Staying Compliant Long-Term
Compliance doesn’t require constant effort—it requires consistency. Here’s a practical approach:
- Set a cleaning schedule: Mark cleanings on your business calendar. Treat them like payroll—non-negotiable.
- Assign responsibility: One manager should own grease trap compliance. They’ll track schedules and documentation.
- Train staff: Teach kitchen workers to avoid pouring grease down drains. This reduces trap load and extends time between cleanings.
- Keep records organized: Store cleaning receipts and maintenance logs in one accessible file for inspections.
- Schedule annual inspections: Have a licensed plumber evaluate your system yearly, even if you haven’t had violations.
Businesses across Long Island—from Babylon to Riverhead—that follow these practices rarely face health code violations. Compliance becomes routine, and your system operates efficiently.
Key Takeaways
Suffolk County health code requires food service businesses to install, maintain, and regularly clean grease traps. Violations are common, but preventable. Proper sizing, professional installation, scheduled maintenance, and detailed record-keeping are the foundations of compliance. If you’re unsure whether your system meets current requirements, have it inspected by a licensed professional. A small investment in maintenance today prevents expensive problems and health department citations tomorrow.
Frequently Asked Questions About Grease Traps in Suffolk County
Do I need a grease trap if I only serve fast food or deli sandwiches?
Yes. Any commercial kitchen that produces grease or oil during food preparation or cleanup requires a grease trap. This includes fast-food operations, delis, pizzerias, and even bakeries. The Suffolk County Health Department makes no exemptions based on the type of food served.
Can I clean my grease trap myself to save money?
Technically, you can perform basic maintenance like removing surface grease. However, Suffolk County requires professional cleaning and pumping performed by licensed contractors. Health inspectors want documentation from licensed professionals on official letterhead. Self-cleaning also creates disposal and safety issues—grease must be handled and disposed of properly according to environmental regulations.
What happens if I get caught with an uncleaned or undersized grease trap?

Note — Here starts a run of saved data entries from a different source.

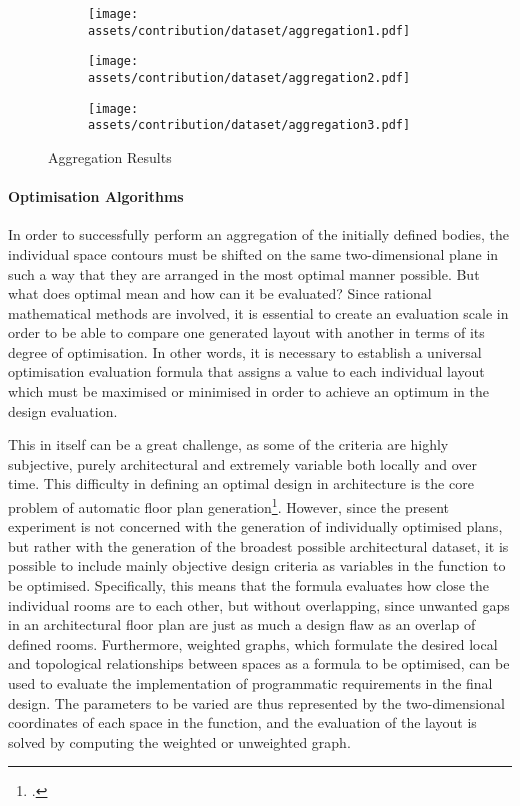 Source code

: \documentclass[a4paper, 12pt]{report}
\begin{document}
\begin{figure}
\centering
\begin{subfigure}{.35\textwidth}
\centering
\texttt{[image: assets/contribution/dataset/aggregation1.pdf]}
\label{fig:aggregation-1}
\end{subfigure}%
\begin{subfigure}{.39\textwidth}
\centering
\texttt{[image: assets/contribution/dataset/aggregation2.pdf]}
\label{fig:aggregation-2}
\end{subfigure}%
\begin{subfigure}{.26\textwidth}
\centering
\texttt{[image: assets/contribution/dataset/aggregation3.pdf]}
\label{fig:aggregation-3}
\end{subfigure}
\caption{Aggregation Results}
\label{fig:aggregation-results}
\end{figure}

\paragraph{Optimisation Algorithms}\label{par:optimisation-algorithms}

In order to successfully perform an aggregation of the initially defined bodies, the individual space contours must be shifted on the same two-dimensional plane in such a way that they are arranged in the most optimal manner possible. But what does optimal mean and how can it be evaluated? Since rational mathematical methods are involved, it is essential to create an evaluation scale in order to be able to compare one generated layout with another in terms of its degree of optimisation. In other words, it is necessary to establish a universal optimisation evaluation formula that assigns a value to each individual layout which must be maximised or minimised in order to achieve an optimum in the design evaluation.

This in itself can be a great challenge, as some of the criteria are highly subjective, purely architectural and extremely variable both locally and over time. This difficulty in defining an optimal design in architecture is the core problem of automatic floor plan generation\footcite{nisztuk2019hybrid}. However, since the present experiment is not concerned with the generation of individually optimised plans, but rather with the generation of the broadest possible architectural dataset, it is possible to include mainly objective design criteria as variables in the function to be optimised. Specifically, this means that the formula evaluates how close the individual rooms are to each other, but without overlapping, since unwanted gaps in an architectural floor plan are just as much a design flaw as an overlap of defined rooms. Furthermore, weighted graphs, which formulate the desired local and topological relationships between spaces as a formula to be optimised, can be used to evaluate the implementation of programmatic requirements in the final design. The parameters to be varied are thus represented by the two-dimensional coordinates of each space in the function, and the evaluation of the layout is solved by computing the weighted or unweighted graph.
\end{document}
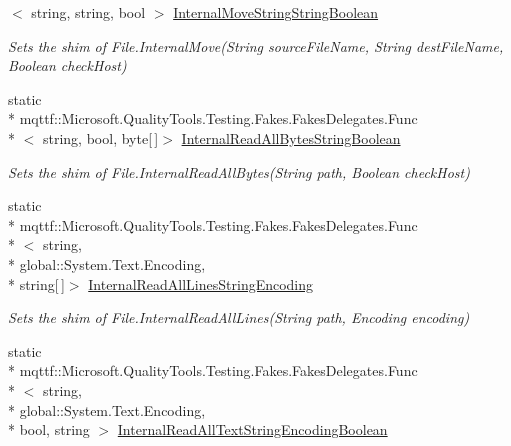 \begin{DoxyCompactItemize}
$<$ string, string, bool $>$ \hyperlink{class_system_1_1_i_o_1_1_fakes_1_1_shim_file_ab2b5e0f13ee8547e3fad8811c9ca2bdb}{Internal\-Move\-String\-String\-Boolean}
\begin{DoxyCompactList}\small\item\em Sets the shim of File.\-Internal\-Move(\-String source\-File\-Name, String dest\-File\-Name, Boolean check\-Host)\end{DoxyCompactList}\item 
static \\*
mqttf\-::\-Microsoft.\-Quality\-Tools.\-Testing.\-Fakes.\-Fakes\-Delegates.\-Func\\*
$<$ string, bool, byte\mbox{[}$\,$\mbox{]}$>$ \hyperlink{class_system_1_1_i_o_1_1_fakes_1_1_shim_file_a93008e34b43da4540e4ce3469e0c81f4}{Internal\-Read\-All\-Bytes\-String\-Boolean}
\begin{DoxyCompactList}\small\item\em Sets the shim of File.\-Internal\-Read\-All\-Bytes(\-String path, Boolean check\-Host)\end{DoxyCompactList}\item 
static \\*
mqttf\-::\-Microsoft.\-Quality\-Tools.\-Testing.\-Fakes.\-Fakes\-Delegates.\-Func\\*
$<$ string, \\*
global\-::\-System.\-Text.\-Encoding, \\*
string\mbox{[}$\,$\mbox{]}$>$ \hyperlink{class_system_1_1_i_o_1_1_fakes_1_1_shim_file_a07b957f33a6e19ae474ede4f61b0eb7e}{Internal\-Read\-All\-Lines\-String\-Encoding}
\begin{DoxyCompactList}\small\item\em Sets the shim of File.\-Internal\-Read\-All\-Lines(\-String path, Encoding encoding)\end{DoxyCompactList}\item 
static \\*
mqttf\-::\-Microsoft.\-Quality\-Tools.\-Testing.\-Fakes.\-Fakes\-Delegates.\-Func\\*
$<$ string, \\*
global\-::\-System.\-Text.\-Encoding, \\*
bool, string $>$ \hyperlink{class_system_1_1_i_o_1_1_fakes_1_1_shim_file_a0e6f7a0669e0ddd86d86eb915f4d8de1}{Internal\-Read\-All\-Text\-String\-Encoding\-Boolean}

\end{DoxyCompactItemize}
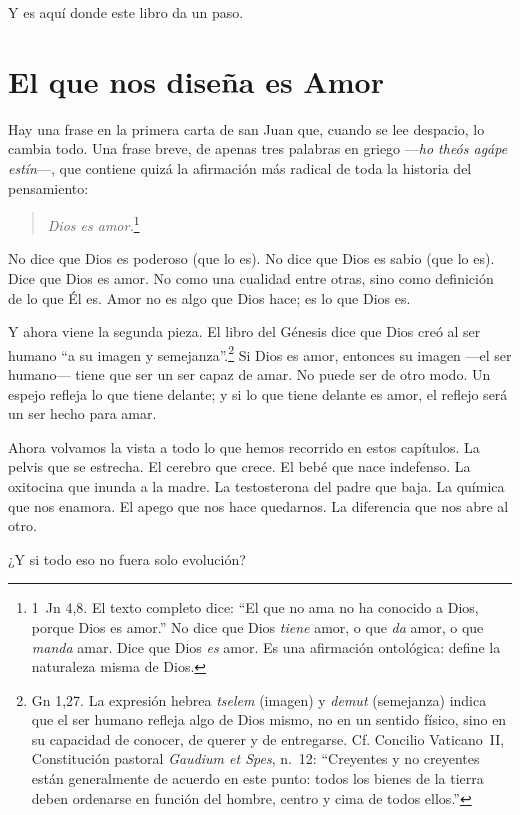 Y es aquí donde este libro da un paso.

\section{El que nos diseña es Amor}

Hay una frase en la primera carta de san Juan que, cuando se lee despacio, lo cambia todo. Una frase breve, de apenas tres palabras en griego ---\textit{ho theós agápe estín}---, que contiene quizá la afirmación más radical de toda la historia del pensamiento:

\begin{quotation}
\textit{Dios es amor.}\footnote{1~Jn 4,8. El texto completo dice: ``El que no ama no ha conocido a Dios, porque Dios es amor.'' No dice que Dios \textit{tiene} amor, o que \textit{da} amor, o que \textit{manda} amar. Dice que Dios \textit{es} amor. Es una afirmación ontológica: define la naturaleza misma de Dios.}
\end{quotation}

No dice que Dios es poderoso (que lo es). No dice que Dios es sabio (que lo es). Dice que Dios es amor. No como una cualidad entre otras, sino como definición de lo que Él es. Amor no es algo que Dios hace; es lo que Dios es.

Y ahora viene la segunda pieza. El libro del Génesis dice que Dios creó al ser humano ``a su imagen y semejanza''.\footnote{Gn 1,27. La expresión hebrea \textit{tselem} (imagen) y \textit{demut} (semejanza) indica que el ser humano refleja algo de Dios mismo, no en un sentido físico, sino en su capacidad de conocer, de querer y de entregarse. Cf. Concilio Vaticano~II, Constitución pastoral \textit{Gaudium et Spes}, n.~12: ``Creyentes y no creyentes están generalmente de acuerdo en este punto: todos los bienes de la tierra deben ordenarse en función del hombre, centro y cima de todos ellos.''} Si Dios es amor, entonces su imagen ---el ser humano--- tiene que ser un ser capaz de amar. No puede ser de otro modo. Un espejo refleja lo que tiene delante; y si lo que tiene delante es amor, el reflejo será un ser hecho para amar.

Ahora volvamos la vista a todo lo que hemos recorrido en estos capítulos. La pelvis que se estrecha. El cerebro que crece. El bebé que nace indefenso. La oxitocina que inunda a la madre. La testosterona del padre que baja. La química que nos enamora. El apego que nos hace quedarnos. La diferencia que nos abre al otro.

¿Y si todo eso no fuera solo evolución?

Initial violations typically result in a citation with a deadline to correct the problem—usually 5 to 10 days. If you don’t comply, fines escalate, and the health department can suspend your operating permit. In serious cases, your business may be required to close until violations are corrected. It’s far better to stay ahead of maintenance than face enforcement action.
How much grease should my trap be holding before I clean it?
Suffolk County code requires cleaning once grease buildup reaches one-third of your trap’s total depth. Some health inspectors may require cleaning at one-quarter capacity depending on your operation. Your inspector can advise you on the specific threshold for your business during your initial inspection or citation review.
Do I need different maintenance if I’m in Nassau County instead of Suffolk County?
Nassau and Suffolk County both follow New York State Plumbing Code, so the basic requirements are the same: proper sizing, installation, cleaning, and documentation. However, each county health department may have slightly different inspection protocols or specific local requirements. Check with your local health department to confirm any county-specific rules.
What should I look for when hiring a grease trap service contractor?
Always verify that the contractor holds a current New York State plumbing license and maintains liability insurance. Ask for references from other Long Island businesses. Request written documentation of services provided, waste amounts, and dates. Avoid contractors who don’t provide detailed invoices or who pressure you to sign blank service forms. Professional contractors are transparent about what they’re doing and why.